Isolate every line in the records below with "music" in it.

• _Information shown_:
======

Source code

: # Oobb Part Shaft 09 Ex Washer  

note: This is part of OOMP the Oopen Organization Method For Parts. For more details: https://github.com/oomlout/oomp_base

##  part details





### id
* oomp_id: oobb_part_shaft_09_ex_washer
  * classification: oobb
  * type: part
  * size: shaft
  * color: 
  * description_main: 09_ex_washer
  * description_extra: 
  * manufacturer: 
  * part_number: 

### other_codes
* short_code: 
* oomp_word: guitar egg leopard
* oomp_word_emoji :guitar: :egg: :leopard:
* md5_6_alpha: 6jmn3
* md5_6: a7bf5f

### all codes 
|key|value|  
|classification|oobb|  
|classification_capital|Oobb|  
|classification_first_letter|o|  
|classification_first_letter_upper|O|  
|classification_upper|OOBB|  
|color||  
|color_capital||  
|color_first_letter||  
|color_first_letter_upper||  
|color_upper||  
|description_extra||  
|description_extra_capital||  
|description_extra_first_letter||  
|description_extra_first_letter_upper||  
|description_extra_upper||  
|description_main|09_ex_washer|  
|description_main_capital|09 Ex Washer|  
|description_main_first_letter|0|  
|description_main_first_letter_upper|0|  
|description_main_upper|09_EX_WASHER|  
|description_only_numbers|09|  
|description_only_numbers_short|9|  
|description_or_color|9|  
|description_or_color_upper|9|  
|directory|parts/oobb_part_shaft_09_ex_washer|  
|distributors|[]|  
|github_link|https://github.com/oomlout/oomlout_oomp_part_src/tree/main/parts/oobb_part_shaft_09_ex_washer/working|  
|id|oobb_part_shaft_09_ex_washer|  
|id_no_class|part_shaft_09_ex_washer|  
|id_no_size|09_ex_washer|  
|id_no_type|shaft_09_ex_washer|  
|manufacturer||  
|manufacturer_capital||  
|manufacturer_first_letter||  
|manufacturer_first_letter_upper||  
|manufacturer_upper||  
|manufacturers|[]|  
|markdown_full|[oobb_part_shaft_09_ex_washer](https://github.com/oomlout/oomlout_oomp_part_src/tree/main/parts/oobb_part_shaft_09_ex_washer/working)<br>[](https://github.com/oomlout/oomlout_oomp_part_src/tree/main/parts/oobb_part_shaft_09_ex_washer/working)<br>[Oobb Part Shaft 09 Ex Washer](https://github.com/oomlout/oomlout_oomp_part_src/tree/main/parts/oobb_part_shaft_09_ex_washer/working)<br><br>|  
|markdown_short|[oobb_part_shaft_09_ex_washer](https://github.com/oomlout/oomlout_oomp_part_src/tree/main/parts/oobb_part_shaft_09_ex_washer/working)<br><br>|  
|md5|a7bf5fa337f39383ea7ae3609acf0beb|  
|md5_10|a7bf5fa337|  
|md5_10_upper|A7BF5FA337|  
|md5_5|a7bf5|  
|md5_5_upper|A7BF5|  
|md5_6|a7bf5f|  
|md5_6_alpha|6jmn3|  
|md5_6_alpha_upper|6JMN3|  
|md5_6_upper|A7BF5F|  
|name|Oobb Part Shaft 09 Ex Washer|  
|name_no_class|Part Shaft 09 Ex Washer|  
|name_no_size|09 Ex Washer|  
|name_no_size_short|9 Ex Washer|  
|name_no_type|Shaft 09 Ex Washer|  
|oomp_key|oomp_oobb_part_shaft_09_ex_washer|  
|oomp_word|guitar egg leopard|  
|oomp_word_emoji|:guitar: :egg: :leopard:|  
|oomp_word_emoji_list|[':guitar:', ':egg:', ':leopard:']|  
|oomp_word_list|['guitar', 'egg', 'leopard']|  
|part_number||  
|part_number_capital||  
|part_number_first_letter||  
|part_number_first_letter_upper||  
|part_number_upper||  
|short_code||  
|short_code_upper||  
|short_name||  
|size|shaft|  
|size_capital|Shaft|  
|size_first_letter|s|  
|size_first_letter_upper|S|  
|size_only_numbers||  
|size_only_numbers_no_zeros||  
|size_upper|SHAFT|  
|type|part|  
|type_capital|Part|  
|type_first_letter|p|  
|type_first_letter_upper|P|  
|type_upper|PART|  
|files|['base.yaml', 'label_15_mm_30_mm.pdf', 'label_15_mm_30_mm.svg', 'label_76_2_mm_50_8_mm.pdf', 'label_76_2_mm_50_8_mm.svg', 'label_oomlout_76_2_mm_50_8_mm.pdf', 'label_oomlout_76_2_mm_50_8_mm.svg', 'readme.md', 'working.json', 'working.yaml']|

======

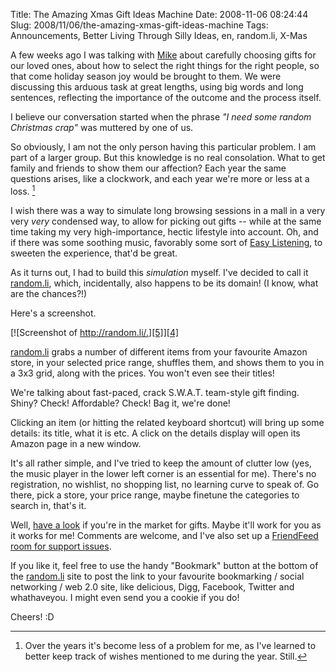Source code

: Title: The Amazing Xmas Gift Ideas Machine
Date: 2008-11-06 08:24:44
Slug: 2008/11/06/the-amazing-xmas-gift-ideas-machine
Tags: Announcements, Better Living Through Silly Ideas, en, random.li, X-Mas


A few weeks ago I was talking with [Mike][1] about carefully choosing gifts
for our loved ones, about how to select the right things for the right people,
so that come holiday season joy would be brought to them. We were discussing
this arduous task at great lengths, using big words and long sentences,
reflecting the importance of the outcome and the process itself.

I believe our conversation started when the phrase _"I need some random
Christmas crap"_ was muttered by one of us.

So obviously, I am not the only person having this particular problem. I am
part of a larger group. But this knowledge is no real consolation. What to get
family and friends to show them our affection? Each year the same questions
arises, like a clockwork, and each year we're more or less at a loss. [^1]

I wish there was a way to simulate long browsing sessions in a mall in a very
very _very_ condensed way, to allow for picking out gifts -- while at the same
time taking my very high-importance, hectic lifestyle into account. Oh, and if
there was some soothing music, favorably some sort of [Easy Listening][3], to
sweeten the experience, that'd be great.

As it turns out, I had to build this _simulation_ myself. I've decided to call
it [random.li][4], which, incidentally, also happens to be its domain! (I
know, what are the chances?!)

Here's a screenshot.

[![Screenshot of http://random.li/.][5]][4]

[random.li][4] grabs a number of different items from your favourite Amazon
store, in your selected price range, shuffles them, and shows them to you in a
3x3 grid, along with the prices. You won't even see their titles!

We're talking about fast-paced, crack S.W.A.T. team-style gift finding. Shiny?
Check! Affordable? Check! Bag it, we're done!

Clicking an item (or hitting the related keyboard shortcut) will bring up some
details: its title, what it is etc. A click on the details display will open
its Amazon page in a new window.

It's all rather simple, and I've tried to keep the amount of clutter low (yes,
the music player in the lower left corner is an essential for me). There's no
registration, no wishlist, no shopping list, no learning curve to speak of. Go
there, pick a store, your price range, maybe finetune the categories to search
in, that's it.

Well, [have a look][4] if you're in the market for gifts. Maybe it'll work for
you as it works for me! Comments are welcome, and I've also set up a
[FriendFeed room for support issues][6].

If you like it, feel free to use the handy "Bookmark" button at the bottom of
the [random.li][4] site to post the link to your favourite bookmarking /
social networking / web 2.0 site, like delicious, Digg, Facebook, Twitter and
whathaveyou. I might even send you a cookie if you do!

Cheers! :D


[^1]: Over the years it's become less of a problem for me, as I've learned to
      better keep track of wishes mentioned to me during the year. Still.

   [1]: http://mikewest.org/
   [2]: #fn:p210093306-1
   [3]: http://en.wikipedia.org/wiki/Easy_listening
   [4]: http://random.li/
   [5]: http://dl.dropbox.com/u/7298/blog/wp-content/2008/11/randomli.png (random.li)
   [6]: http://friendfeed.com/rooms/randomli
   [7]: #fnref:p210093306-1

======

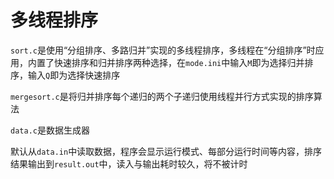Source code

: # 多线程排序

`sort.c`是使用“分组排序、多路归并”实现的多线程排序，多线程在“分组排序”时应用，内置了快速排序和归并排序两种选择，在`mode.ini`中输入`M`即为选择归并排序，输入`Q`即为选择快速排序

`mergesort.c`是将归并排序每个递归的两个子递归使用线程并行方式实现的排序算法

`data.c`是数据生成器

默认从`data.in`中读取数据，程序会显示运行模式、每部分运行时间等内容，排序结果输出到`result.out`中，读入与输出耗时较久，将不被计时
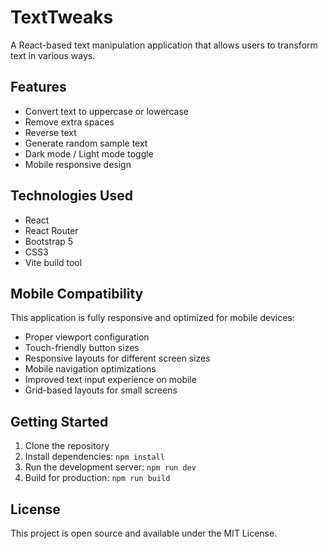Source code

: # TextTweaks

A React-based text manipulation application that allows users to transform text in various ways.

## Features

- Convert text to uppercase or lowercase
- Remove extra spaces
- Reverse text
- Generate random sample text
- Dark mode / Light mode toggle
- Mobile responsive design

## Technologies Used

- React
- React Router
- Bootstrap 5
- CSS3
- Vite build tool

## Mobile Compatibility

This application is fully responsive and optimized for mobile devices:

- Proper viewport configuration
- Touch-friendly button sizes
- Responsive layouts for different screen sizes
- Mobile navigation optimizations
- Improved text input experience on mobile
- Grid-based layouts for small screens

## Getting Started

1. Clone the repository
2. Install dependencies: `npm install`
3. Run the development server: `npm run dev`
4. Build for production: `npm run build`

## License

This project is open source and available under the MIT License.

======

• _Solution to this task_:
there was some soothing music, favorably some sort of [Easy Listening][3], to
the music player in the lower left corner is an essential for me). There's no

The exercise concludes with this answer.